Most regulators must maintain confidentiality with respect to the information they hold. Many regulators also have statutory protections preventing their representatives from being compelled to testify in other proceedings and preventing regulatory information from being disclosed in other legal proceedings. In Dunbar v The Law Society of British Columbia, 2021 BCSC 8 (CanLII), http://canlii.ca/t/jcf3k, a court reinforced the strength of those provisions.

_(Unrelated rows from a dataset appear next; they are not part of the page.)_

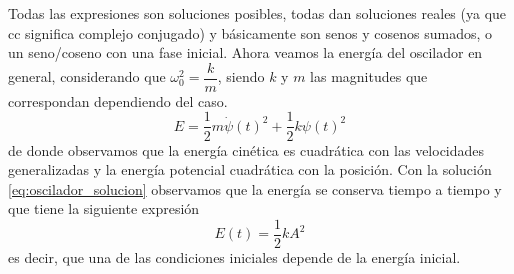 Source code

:\documentclass[a4paper]{article}
\numberwithin{equation}{section}
\begin{document}
    Todas las expresiones son soluciones posibles, todas dan soluciones reales (ya que cc significa complejo conjugado) y básicamente son senos y cosenos sumados, o un seno/coseno con una fase inicial.
    Ahora veamos la energía del oscilador en general, considerando que $\omega_0^2 = \dfrac{k}{m}$, siendo $k$ y $m$ las magnitudes que correspondan dependiendo del caso.
    \begin{equation}
        E = \frac{1}{2} m \dot{\psi}(t)^2 + \frac{1}{2} k \psi(t)^2
        \label{eq:oscilador_energia}
    \end{equation}
    de donde observamos que la energía cinética es cuadrática con las velocidades generalizadas y la energía potencial cuadrática con la posición. Con la solución \ref{eq:oscilador_solucion} observamos que la energía se conserva tiempo a tiempo y que tiene la siguiente expresión
    \begin{equation}
        E(t) = \frac{1}{2} k A^2
        \label{eq:oscilador_energia_tiempo}
    \end{equation}
    es decir, que una de las condiciones iniciales depende de la energía inicial.
\end{document}
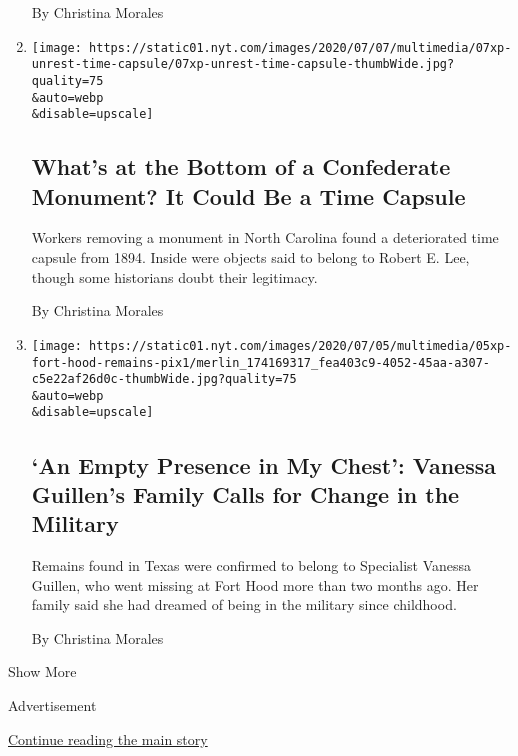 \begin{enumerate}
  By Christina Morales
\item
  \href{/2020/07/08/us/confederate-monument-robert-lee-north-carolina.html}{}

  \texttt{[image: https://static01.nyt.com/images/2020/07/07/multimedia/07xp-unrest-time-capsule/07xp-unrest-time-capsule-thumbWide.jpg?quality=75\\\&auto=webp\\\&disable=upscale]}

  \hypertarget{whats-at-the-bottom-of-a-confederate-monument-it-could-be-a-time-capsule}{%
  \subsection{What's at the Bottom of a Confederate Monument? It Could
  Be a Time
  Capsule}\label{whats-at-the-bottom-of-a-confederate-monument-it-could-be-a-time-capsule}}

  Workers removing a monument in North Carolina found a deteriorated
  time capsule from 1894. Inside were objects said to belong to Robert
  E. Lee, though some historians doubt their legitimacy.

  By Christina Morales
\item
  \href{/2020/07/06/us/fort-hood-soldier-vanessa-guillen-remains-found.html}{}

  \texttt{[image: https://static01.nyt.com/images/2020/07/05/multimedia/05xp-fort-hood-remains-pix1/merlin\_174169317\_fea403c9-4052-45aa-a307-c5e22af26d0c-thumbWide.jpg?quality=75\\\&auto=webp\\\&disable=upscale]}

  \hypertarget{an-empty-presence-in-my-chest-vanessa-guillens-family-calls-for-change-in-the-military}{%
  \subsection{`An Empty Presence in My Chest': Vanessa Guillen's Family
  Calls for Change in the
  Military}\label{an-empty-presence-in-my-chest-vanessa-guillens-family-calls-for-change-in-the-military}}

  Remains found in Texas were confirmed to belong to Specialist Vanessa
  Guillen, who went missing at Fort Hood more than two months ago. Her
  family said she had dreamed of being in the military since childhood.

  By Christina Morales
\end{enumerate}

Show More

Advertisement

\protect\hyperlink{after-mid2}{Continue reading the main story}

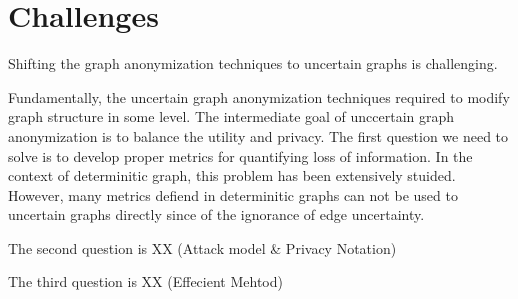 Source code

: \section{Challenges}
\label{sec:challenges}
Shifting the graph anonymization techniques to uncertain graphs is challenging. 

Fundamentally, the uncertain graph anonymization techniques required to modify graph structure in some level. The intermediate goal of unccertain graph anonymization is to balance the utility and privacy. The first question we need to solve is to develop proper metrics for quantifying loss of information. In the context of determinitic graph, this problem has been extensively stuided. However, many metrics defiend in determinitic graphs can not be used to uncertain graphs directly since of the ignorance of edge uncertainty.  


The second question is XX (Attack model & Privacy Notation)


The third question is XX  (Effecient Mehtod)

In Dunbar the petitioner (who was imprisoned for a crime) wanted to use information from the regulator to support efforts to set aside their conviction. The regulator had investigated the petitioner’s lawyers for incompetence concerns. The case is complicated by the fact that in addition to the statutory protections, the information sought was also protected by legal privilege. In addition, counsel to the parties and the imprisoned individual already had been given access to the documents under strict limitations. In terms of the statutory protection against representatives of the regulator being compelled to disclose information or participate in other proceedings, the regulator conceded there might be rare exceptions, such as where an innocent person’s freedom was at stake. In reviewing the documents the Court found it unlikely that the documents were relevant to this exception. However, the Court said that even if the documents were relevant,

… I would have found that the privacy interests the Law Society seeks to maintain must be preserved. The relevance of the documents for Mr. Dunbar’s intended purposes is, at best, marginal. It cannot compete with the interests of the Law Society, which are advanced in the public interest to foster candour in Law Society investigations, and to protect privacy interests.

Thus the Court maintained the confidentiality of the documents.

Interestingly, the Court had to refer to the content of the documents in order to provide meaningful reasons. However, those references to the content of the documents were redacted from the public version of the reasons for decision.